Excellencies, colleagues, and distinguished delegates,

Permit me to start by expressing my appreciation to the United Nations Office for Digital and Emerging Technologies, and to the Under-Secretary-General and Special Envoy, Mr. Amandeep Singh Gill, for his leadership on this global conversation.

I am deeply honoured and consider it a privilege to address this gathering on this important topic.

In my country; Nigeria and across many countries in Africa and all over the world, people are asking a simple but profound question: “Can I trust my government to walk with me through life’s most critical moments?”

  • When a young person seeks an education
  • When a parent struggles to access healthcare
  • When an entrepreneur looks for access to capital or markets

These are not merely transactions. These are life events, and in them lie opportunities for governments to either build trust or deepen apathy.

Sadly, the latter prevails in many places. A trust deficit, fuelled by disjointed services, bureaucracy, exclusion, and outdated systems, has eroded the sacred contract between the people and those who govern them.

Thoughtfully designed and deployed technology offers a unique opportunity for nations to rebuild that trust —by allowing the state to be present in the everyday journeys of its citizens.

Not as an intruder. Not as a bystander. But as a quiet, intelligent, and enabling force—responsive, respectful, and reliable.

This for me is the promise of Digital Public Infrastructure.

DPI is not just an evolution of e-government —it is a new form of social infrastructure, one that offers a modular, open, and interoperable foundation for innovation to thrive and public services to scale.

Whether it’s the foundational layer of digital identity, the connective layer of payments, or the data-sharing layer that enables consent-based service Delivery, DPI gives us a chance to stitch together fragmented systems into a coherent whole.

And the results are not theoretical —they are already transforming societies.

In India, the Aadhaar-enabled stack became the foundation for inclusive financial services, powering over 400 million bank accounts and enabling social protection at scale.

In Nigeria, our own digital identity initiative —together with our interbank settlement system has catalyzed the rise of an extraordinary fintech ecosystem.

The fusion of identity, payments, and open banking regulation has turned Nigeria into Africa’s startup capital, with the highest number of unicorns that are solving real-world problems.
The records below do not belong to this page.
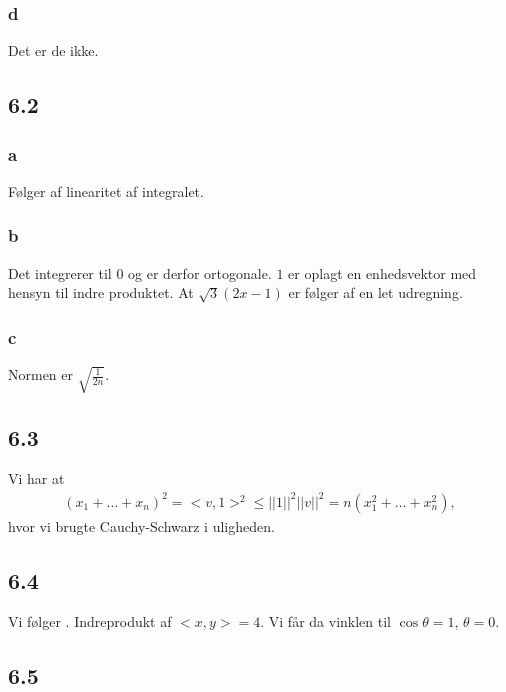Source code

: 			\subsubsection{d}

				Det er de ikke.

		\subsection{6.2}

			\subsubsection{a}

				Følger af linearitet af integralet.

			\subsubsection{b}

				Det integrerer til $0$ og er derfor ortogonale. $1$ er oplagt en enhedsvektor med hensyn til indre produktet. At $\sqrt{3}(2x-1)$ er følger af en let udregning. 

			\subsubsection{c}

				Normen er $\sqrt{\frac{1}{2n}}$.

		\subsection{6.3}

			Vi har at 
				\begin{align*}
					(x_1+\ldots+x_n)^2=<v,1>^2\leq ||1||^2||v||^2=n(x_1^2+\ldots+x_n^2),
				\end{align*} 
			hvor vi brugte Cauchy-Schwarz i uligheden.

		\subsection{6.4}

			Vi følger \cite[Eksempel 6.1.6]{hesselholt2017}. Indreprodukt af $<x,y>=4$. Vi får da vinklen til $\cos \theta =1$, $\theta =0$.

		\subsection{6.5}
Singapore shows how DPI can orchestrate seamless city-state governance; Estonia reminds us of what it means to digitize citizenship itself; and Finland teaches us that the citizen experience must be mapped around life events, not government silos.
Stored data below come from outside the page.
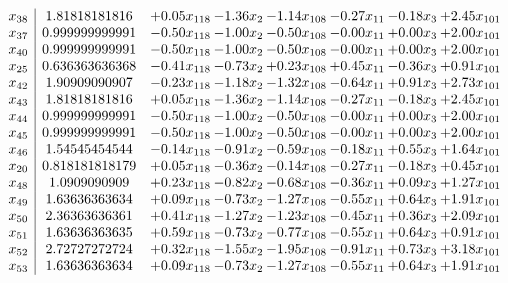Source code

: \documentclass[8pt]{article}
\begin{document}
\[\begin{array}{c| c c@{\hskip 2pt} c@{\hskip 2pt} c@{\hskip 2pt} c@{\hskip 2pt} c@{\hskip 2pt} c@{\hskip 2pt} }
 x_{38}   &  1.81818181816 & +  0.05 x_{118} & -1.36 x_{2} & -1.14 x_{108} & -0.27 x_{11} & -0.18 x_{3} & +  2.45 x_{101}\\
 x_{37}   &  0.999999999991 & -0.50 x_{118} & -1.00 x_{2} & -0.50 x_{108} & -0.00 x_{11} & +  0.00 x_{3} & +  2.00 x_{101}\\
 x_{40}   &  0.999999999991 & -0.50 x_{118} & -1.00 x_{2} & -0.50 x_{108} & -0.00 x_{11} & +  0.00 x_{3} & +  2.00 x_{101}\\
 x_{25}   &  0.636363636368 & -0.41 x_{118} & -0.73 x_{2} & +  0.23 x_{108} & +  0.45 x_{11} & -0.36 x_{3} & +  0.91 x_{101}\\
 x_{42}   &  1.90909090907 & -0.23 x_{118} & -1.18 x_{2} & -1.32 x_{108} & -0.64 x_{11} & +  0.91 x_{3} & +  2.73 x_{101}\\
 x_{43}   &  1.81818181816 & +  0.05 x_{118} & -1.36 x_{2} & -1.14 x_{108} & -0.27 x_{11} & -0.18 x_{3} & +  2.45 x_{101}\\
 x_{44}   &  0.999999999991 & -0.50 x_{118} & -1.00 x_{2} & -0.50 x_{108} & -0.00 x_{11} & +  0.00 x_{3} & +  2.00 x_{101}\\
 x_{45}   &  0.999999999991 & -0.50 x_{118} & -1.00 x_{2} & -0.50 x_{108} & -0.00 x_{11} & +  0.00 x_{3} & +  2.00 x_{101}\\
 x_{46}   &  1.54545454544 & -0.14 x_{118} & -0.91 x_{2} & -0.59 x_{108} & -0.18 x_{11} & +  0.55 x_{3} & +  1.64 x_{101}\\
 x_{20}   &  0.818181818179 & +  0.05 x_{118} & -0.36 x_{2} & -0.14 x_{108} & -0.27 x_{11} & -0.18 x_{3} & +  0.45 x_{101}\\
 x_{48}   &  1.0909090909 & +  0.23 x_{118} & -0.82 x_{2} & -0.68 x_{108} & -0.36 x_{11} & +  0.09 x_{3} & +  1.27 x_{101}\\
 x_{49}   &  1.63636363634 & +  0.09 x_{118} & -0.73 x_{2} & -1.27 x_{108} & -0.55 x_{11} & +  0.64 x_{3} & +  1.91 x_{101}\\
 x_{50}   &  2.36363636361 & +  0.41 x_{118} & -1.27 x_{2} & -1.23 x_{108} & -0.45 x_{11} & +  0.36 x_{3} & +  2.09 x_{101}\\
 x_{51}   &  1.63636363635 & +  0.59 x_{118} & -0.73 x_{2} & -0.77 x_{108} & -0.55 x_{11} & +  0.64 x_{3} & +  0.91 x_{101}\\
 x_{52}   &  2.72727272724 & +  0.32 x_{118} & -1.55 x_{2} & -1.95 x_{108} & -0.91 x_{11} & +  0.73 x_{3} & +  3.18 x_{101}\\
 x_{53}   &  1.63636363634 & +  0.09 x_{118} & -0.73 x_{2} & -1.27 x_{108} & -0.55 x_{11} & +  0.64 x_{3} & +  1.91 x_{101}\\

\end{array}\]
\end{document}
But perhaps the most important lesson from all these experiences is that: DPI works best when designed with principles —openness, inclusion, privacy, security, and interoperability —not just with code.

To fully realise the power of DPI, we are prioritising five things in Nigeria:

  1. Investment in foundational infrastructure—connectivity, cloud, energy, and skills. Including Project Bridge, 3MTT, Rural Connectivity Project and our National Data Park.
  2. Establishing legal and governance frameworks that preserve rights and promote innovation. Including National Digital Economy and e-Governance Bill and Our National DPI Framework.
  3. Championing open standards and modular design, allowing DPI to evolve with time. Including our DPI Standards.
  4. Activating and animating a DPI ecosystem that enable startups, civic tech, and local innovators to build on the DPI rails.
  5. And above all, leading with a moral clarity that puts people at the centre —not profits, not platforms, not politics.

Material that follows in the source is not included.